Когда мы остановились в чистом поле, возле переезда, пересекавшего проселочную дорогу, я услышал, как кто-то сказал:
— Дороги разгружают для войск. На фронте нужны подкрепления.
Поезд не двигался. Больше ничего не было слышно — только внезапное птичье чириканье да плеск ручья. На насыпь спрыгнул человек, потом другой.
— Эй, шеф, это надолго?
— На час, на два. Может, и заночевать придется.
— А не может быть такого, что поезд двинется без предупреждения?
— Если паровоз вернется в Монтерме, оттуда нам пришлют другой.
Сперва я убедился, что паровоз действительно отцепили, и тут же увидел, как он удаляется по расстилающимся вокруг лесам и полям. Я спрыгнул на землю и первым делом бросился к ручью напиться прямо из горсти, как в детстве. У воды был тот же вкус, что когда-то, — вкус травы и моего разогретого тела.
Из вагонов выходили люди. Сперва неуверенно, потом смелей я пошел вдоль состава, пытаясь заглядывать в вагоны.
— Папа!
Дочка звала меня, размахивая рукой.
— Где мама?
— Здесь!
Две женщины средних лет загораживали ее от меня и, судя по всему, ни за что не желали подвинуться: возбуждение моей дочки явно их возмущало.
— Папа, открой! Я не могу. Мама хочет тебе что-то сказать.
Вагон был старого образца. Мне удалось открыть дверь, и на двухъярусных полках я увидел восемь человек, неподвижных и хмурых, как в приемной у дантиста. Жена и дочь были там единственные, кому еще не стукнуло шестидесяти, а одному старику в противоположном углу было уже наверняка не меньше девяноста.
— У тебя все в порядке, Марсель?
— А у тебя?
— Все хорошо. Я беспокоилась, поел ли ты. Слава богу, что поезд остановился.

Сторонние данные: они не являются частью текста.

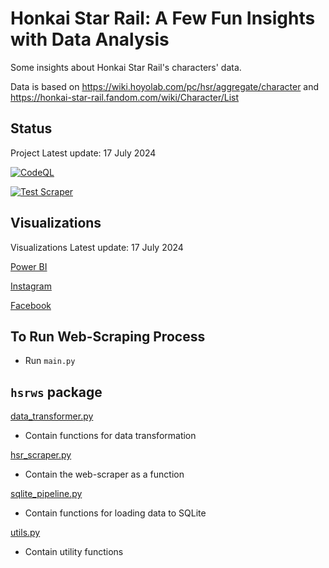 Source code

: # Honkai Star Rail: A Few Fun Insights with Data Analysis

Some insights about Honkai Star Rail's characters' data.

Data is based on https://wiki.hoyolab.com/pc/hsr/aggregate/character and https://honkai-star-rail.fandom.com/wiki/Character/List


## Status
Project Latest update: 17 July 2024

[![CodeQL](https://github.com/sakan811/Honkai-Star-Rail-A-Few-Fun-Insights-with-Data-Analysis/actions/workflows/codeql.yml/badge.svg)](https://github.com/sakan811/Honkai-Star-Rail-A-Few-Fun-Insights-with-Data-Analysis/actions/workflows/codeql.yml)

[![Test Scraper](https://github.com/sakan811/Honkai-Star-Rail-A-Few-Fun-Insights-with-Data-Analysis/actions/workflows/test-scraper.yml/badge.svg)](https://github.com/sakan811/Honkai-Star-Rail-A-Few-Fun-Insights-with-Data-Analysis/actions/workflows/test-scraper.yml)

## Visualizations
Visualizations Latest update: 17 July 2024

[Power BI](https://app.powerbi.com/view?r=eyJrIjoiNThhMWE5ODEtN2NkMy00NjEyLTgyMTItYWNmZTUwNTQ0YTZmIiwidCI6ImZlMzViMTA3LTdjMmYtNGNjMy1hZDYzLTA2NTY0MzcyMDg3OCIsImMiOjEwfQ%3D%3D)    

[Instagram](https://www.instagram.com/p/C9OrzJXvk8U/?utm_source=ig_web_copy_link&igsh=MzRlODBiNWFlZA==)  

[Facebook](https://www.facebook.com/permalink.php?story_fbid=pfbid02yJ7cAGC62UzKtQR9jh4N3fnwM5L5jvsin7LZxeAmBqYtytEs2FLpTzBDWmAvyPjKl&id=61553626169836)

## To Run Web-Scraping Process
- Run ```main.py```

## ```hsrws``` package
[data_transformer.py](hsrws%2Fdata_transformer.py)
- Contain functions for data transformation

[hsr_scraper.py](hsrws%2Fhsr_scraper.py)
- Contain the web-scraper as a function

[sqlite_pipeline.py](hsrws%2Fsqlite_pipeline.py)
- Contain functions for loading data to SQLite

[utils.py](hsrws%2Futils.py)
- Contain utility functions

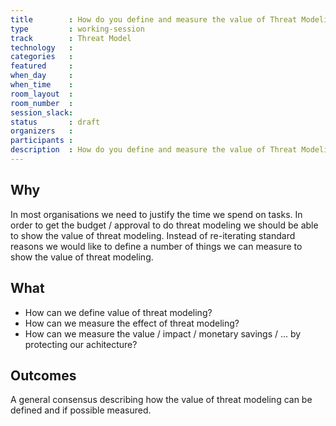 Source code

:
```yaml
---
title        : How do you define and measure the value of Threat Modeling?
type         : working-session
track        : Threat Model
technology   :
categories   :
featured     :
when_day     :
when_time    :
room_layout  :
room_number  :
session_slack:
status       : draft
organizers   :
participants :
description  : How do you define and measure the value of Threat Modeling?
---
```


## Why

In most organisations we need to justify the time we spend on tasks. In order to get the budget / approval to do threat modeling we should be able to show the value of threat modeling.
Instead of re-iterating standard reasons we would like to define a number of things we can measure to show the value of threat modeling.


## What

- How can we define value of threat modeling?
- How can we measure the effect of threat modeling?
- How can we measure the value / impact / monetary savings / ... by protecting our achitecture?

## Outcomes

A general consensus describing how the value of threat modeling can be defined and if possible measured.
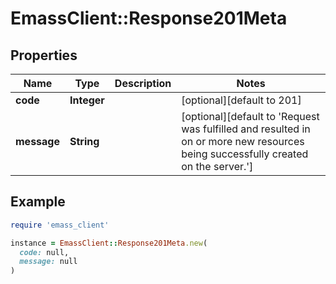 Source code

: # EmassClient::Response201Meta

## Properties

| Name | Type | Description | Notes |
| ---- | ---- | ----------- | ----- |
| **code** | **Integer** |  | [optional][default to 201] |
| **message** | **String** |  | [optional][default to &#39;Request was fulfilled and resulted in on or more new resources being successfully created on the server.&#39;] |

## Example

```ruby
require 'emass_client'

instance = EmassClient::Response201Meta.new(
  code: null,
  message: null
)
```

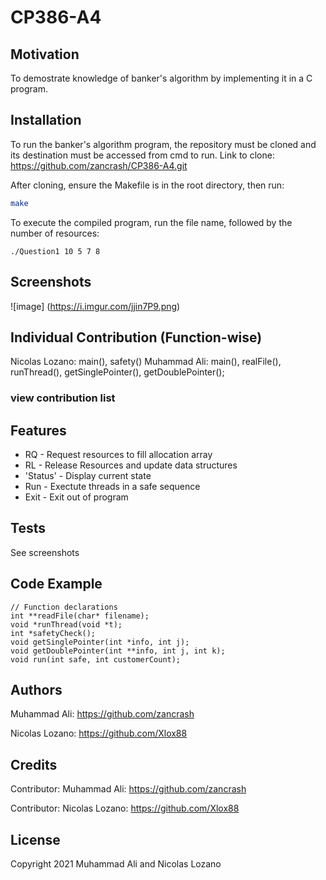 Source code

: # CP386-A4

## Motivation
To demostrate knowledge of banker's algorithm by implementing it in a C program.

## Installation
To run the banker's algorithm program, the repository must be cloned and its destination must be accessed from cmd to run.
Link to clone: https://github.com/zancrash/CP386-A4.git

After cloning, ensure the Makefile is in the root directory, then run:
  ```bash
  make
  ```

To execute the compiled program, run the file name, followed by the number of resources:

  ```base
  ./Question1 10 5 7 8
  ```

## Screenshots
![image] (https://i.imgur.com/jjin7P9.png)

## Individual Contribution (Function-wise)
Nicolas Lozano: main(), safety()
Muhammad Ali: main(), realFile(), runThread(), getSinglePointer(), getDoublePointer();

### view contribution list

## Features

* RQ - Request resources to fill allocation array
* RL - Release Resources and update data structures
* 'Status' - Display current state
* Run - Exectute threads in a safe sequence 
* Exit - Exit out of program

## Tests

See screenshots

## Code Example

```
// Function declarations
int **readFile(char* filename);
void *runThread(void *t);
int *safetyCheck();
void getSinglePointer(int *info, int j);
void getDoublePointer(int **info, int j, int k);
void run(int safe, int customerCount);
```
## Authors

Muhammad Ali: https://github.com/zancrash

Nicolas Lozano: https://github.com/Xlox88

## Credits

Contributor: Muhammad Ali: https://github.com/zancrash

Contributor: Nicolas Lozano: https://github.com/Xlox88


## License

Copyright 2021 Muhammad Ali and Nicolas Lozano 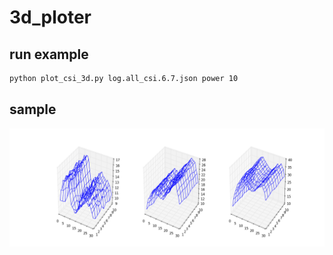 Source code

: # 3d_ploter

## run example

```bash
python plot_csi_3d.py log.all_csi.6.7.json power 10
```

## sample

![sample](https://github.com/yusk/3d_ploter/blob/master/sample.png "sample")
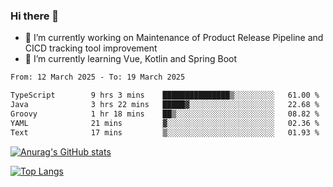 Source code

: ### Hi there 👋

- 🔭 I’m currently working on Maintenance of Product Release Pipeline and CICD tracking tool improvement
- 🌱 I’m currently learning Vue, Kotlin and Spring Boot

<!--START_SECTION:waka-->

```txt
From: 12 March 2025 - To: 19 March 2025

TypeScript        9 hrs 3 mins    ███████████████▒░░░░░░░░░   61.00 %
Java              3 hrs 22 mins   █████▓░░░░░░░░░░░░░░░░░░░   22.68 %
Groovy            1 hr 18 mins    ██▒░░░░░░░░░░░░░░░░░░░░░░   08.82 %
YAML              21 mins         ▓░░░░░░░░░░░░░░░░░░░░░░░░   02.36 %
Text              17 mins         ▒░░░░░░░░░░░░░░░░░░░░░░░░   01.93 %
```

<!--END_SECTION:waka-->

[![Anurag's GitHub stats](https://github-readme-stats.vercel.app/api?username=yunhao981&show_icons=true&theme=solarized-dark)](https://github.com/anuraghazra/github-readme-stats)

[![Top Langs](https://github-readme-stats.vercel.app/api/top-langs/?username=yunhao981&theme=solarized-dark&layout=compact)](https://github.com/anuraghazra/github-readme-stats)

<!--
**yunhao981/yunhao981** is a ✨ _special_ ✨ repository because its `README.md` (this file) appears on your GitHub profile.

Here are some ideas to get you started:

- 🔭 I’m currently working on Maintenance of Release Pipeline and CICD tracking tool improvement
- 🌱 I’m currently learning Vue, Kotlin and Spring Boot
- 👯 I’m looking to collaborate on ...
- 🤔 I’m looking for help with ...
- 💬 Ask me about ...
- 📫 How to reach me: ...
- 😄 Pronouns: ...
- ⚡ Fun fact: ...
-->


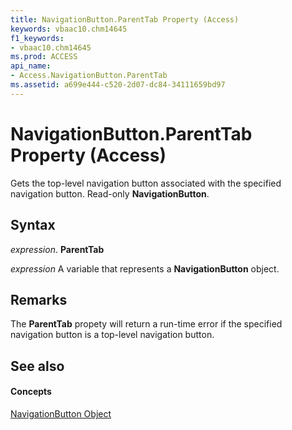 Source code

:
 ```yaml
---
title: NavigationButton.ParentTab Property (Access)
keywords: vbaac10.chm14645
f1_keywords:
- vbaac10.chm14645
ms.prod: ACCESS
api_name:
- Access.NavigationButton.ParentTab
ms.assetid: a699e444-c520-2d07-dc84-34111659bd97
---
```



# NavigationButton.ParentTab Property (Access)

Gets the top-level navigation button associated with the specified navigation button. Read-only  **NavigationButton**.


## Syntax

 _expression_. **ParentTab**

 _expression_ A variable that represents a **NavigationButton** object.


## Remarks

The  **ParentTab** propety will return a run-time error if the specified navigation button is a top-level navigation button.


## See also


#### Concepts


[NavigationButton Object](navigationbutton-object-access.md)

Продукты ведь у нас.
Зажатая монументальными бедрами соседок, она едва могла шевельнуться и с трудом протянула мне батон и целую колбасу.
— А вы?
— Мы не выносим чеснока, ты же знаешь.
— Она с чесноком?
Утром в бакалее я об этом не подумал.
— Как ты устроился?
— Неплохо.
— Ты не мог бы мне принести немного воды? Перед отъездом мне дали бутылку, но здесь так жарко, что мы уже все выпили.
Она протянула мне бутылку, я побежал к ручью и наполнил ее. Там уже стояла на коленях и мыла лицо та женщина в черном платье, что забралась с неположенной стороны, когда пришел бельгийский поезд.
— Где вы раздобыли бутылку? — спросила она. У нее был иностранный акцент, но не бельгийский и не немецкий.
— Жене кто-то дал.
Больше вопросов она не задавала и стала вытираться носовым платком, а я пошел к вагону первого класса. По дороге я споткнулся о пустую бутылку из-под пива и вернулся подобрать ее, как великую драгоценность. Это ввело мою жену в заблуждение.
— Ты пьешь пиво?
— Нет. Это для воды.
Любопытно: мы разговаривали, как посторонние. Нет, не совсем так, скорее, как дальние родственники, которые долго не виделись и не знают, о чем говорить. Может быть, нам мешало присутствие этих старух?
— Можно мне выйти, папа?
— Выходи, если хочешь. Жена забеспокоилась.
— А если поезд тронется?
— Мы без паровоза.
— Значит, мы останемся здесь?
В этот миг мы услышали первый взрыв, глухой, далекий, но все равно все мы вздрогнули, а одна из старух зажмурилась и перекрестилась, как при раскате грома.
— Что это?
— Не знаю.
— Самолетов не видно?
Я посмотрел на небо, такое же синее, как утром. По нему медленно плыли два золотистых облачка.
— Не позволяй ей уходить далеко, Марсель.
— Я с нее глаз не спускаю.
Держа Софи за руку, я шел вместе с ней вдоль путей, ища глазами вторую бутылку, и мне повезло — я нашел-таки, причем вторая была больше, чем первая.
— Зачем она тебе?
Я солгал только наполовину:
— Наберу запас воды.
Я как раз подобрал третью бутылку, на этот раз из-под вина. Я собирался отдать хотя бы одну из бутылок женщине в черном.
Я заметил ее издалека, она стояла перед нашим вагоном в пыльном атласном платье, и фигура ее с непокорными волосами казалась совершенно чуждой всему, что ее окружало. Она разминала ноги, нимало не интересуясь происходящим, и я заметил, что каблуки у нее высокие, очень острые.
— Маме не было плохо?
— Нет. Там у нас одна женщина все время разговаривает и уверяет, что поезд обязательно будут бомбить. Это правда?